What is a good example of individual developer responsibility? Here is just one example.

A developer downloads a copy of the core production database to their own development laptop. Why? Because it’s easy to work with real data, and it’s hard to consider building applicable test data that all engineers can utilize.

What could be wrong with this approach? Here are a few additional points.

  • Security. Should the developer accidentally leave their laptop on that 90 minute train commute each way daily, could that data end up with a result of negative publicity for the organization. For employees that work at more sensitive organization is theft a possibility? Or, does that employee become disgruntled by lack of management and with poor ethical values take the names, emails, addresses and purchase history of your customers so it can be used for other means.
  • Data Clensing. This includes removing pay rate information of employees of the company that developers should never have access to. It is about obfuscating email address of millions of customers so that test code to improve receipt generate doesn’t accidentally email 1,000 existing customers with a repeat receipt that now contains invalid data. It is about providing a subset of information that is applicable and relevant.
  • Testing philosophy. Testing is all about trying to break your software, not testing that one small feature works in the likely path of use. It is easy to unit test the developer change for editing a customer profile to add a emergency contact field. It is right to consider the lifecycle of customer data. Is it knowing you need to consider the full workflow and the multiple paths to creating and editing a customer profile that causes the responsibility of the organization’s need to be consistent for the entire experience, not just one singular perspective . In simple terms it is about functionality testing at the time of development, not the narrow view of unit testing and that other detailed testing is somebody else’s responsibility.
  • Time. How long did it take to download the 10G dataset and import it? How much of that data is really needed. Does five years of historical products and orders ensure adequate unit and functional testing. Sure it is easy to have the available disk space however what efficiency improvements could exist for a data set 20x smaller. If it took five minutes to reset the test data for development instead of one hour would a developer refresh more often?

Before considering the means to meet an immediate problem such as this one example, stop, think, and act about improving the process for benefit of all technical resources. This is what sets apart an engineer that is just a coder and a software developer.

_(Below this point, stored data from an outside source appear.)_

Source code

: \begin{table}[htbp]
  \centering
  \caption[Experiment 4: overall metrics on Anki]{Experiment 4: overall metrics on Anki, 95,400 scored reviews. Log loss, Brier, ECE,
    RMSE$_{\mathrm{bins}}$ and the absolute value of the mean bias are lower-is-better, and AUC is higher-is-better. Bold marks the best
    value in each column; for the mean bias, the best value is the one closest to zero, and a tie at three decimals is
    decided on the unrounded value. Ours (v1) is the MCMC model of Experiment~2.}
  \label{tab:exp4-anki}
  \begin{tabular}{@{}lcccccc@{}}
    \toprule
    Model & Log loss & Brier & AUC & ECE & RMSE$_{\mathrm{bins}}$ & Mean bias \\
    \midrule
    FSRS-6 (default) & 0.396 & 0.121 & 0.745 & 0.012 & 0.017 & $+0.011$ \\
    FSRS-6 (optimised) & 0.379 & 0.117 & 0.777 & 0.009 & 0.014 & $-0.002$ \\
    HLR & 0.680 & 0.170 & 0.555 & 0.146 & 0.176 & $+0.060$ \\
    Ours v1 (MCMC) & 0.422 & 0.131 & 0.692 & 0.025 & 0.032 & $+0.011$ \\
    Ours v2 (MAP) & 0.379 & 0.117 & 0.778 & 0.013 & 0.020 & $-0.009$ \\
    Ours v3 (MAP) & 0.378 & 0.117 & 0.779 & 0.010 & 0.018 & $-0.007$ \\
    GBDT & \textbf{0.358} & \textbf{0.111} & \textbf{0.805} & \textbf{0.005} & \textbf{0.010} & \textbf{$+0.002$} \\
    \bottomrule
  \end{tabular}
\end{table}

It is unfortunate that engineering managers are not constantly focussed on process and productivity improvements for sustaining software for the entire lifecycle of a product. The reality is many have worked as developers without applicable mentoring and management and an entire generation of software developers are now influencing the next generation. Historically, the rigidness of the traditional waterfall approach to the software development lifecycle instills a number of key principles that agile only environments have not fostered or understood.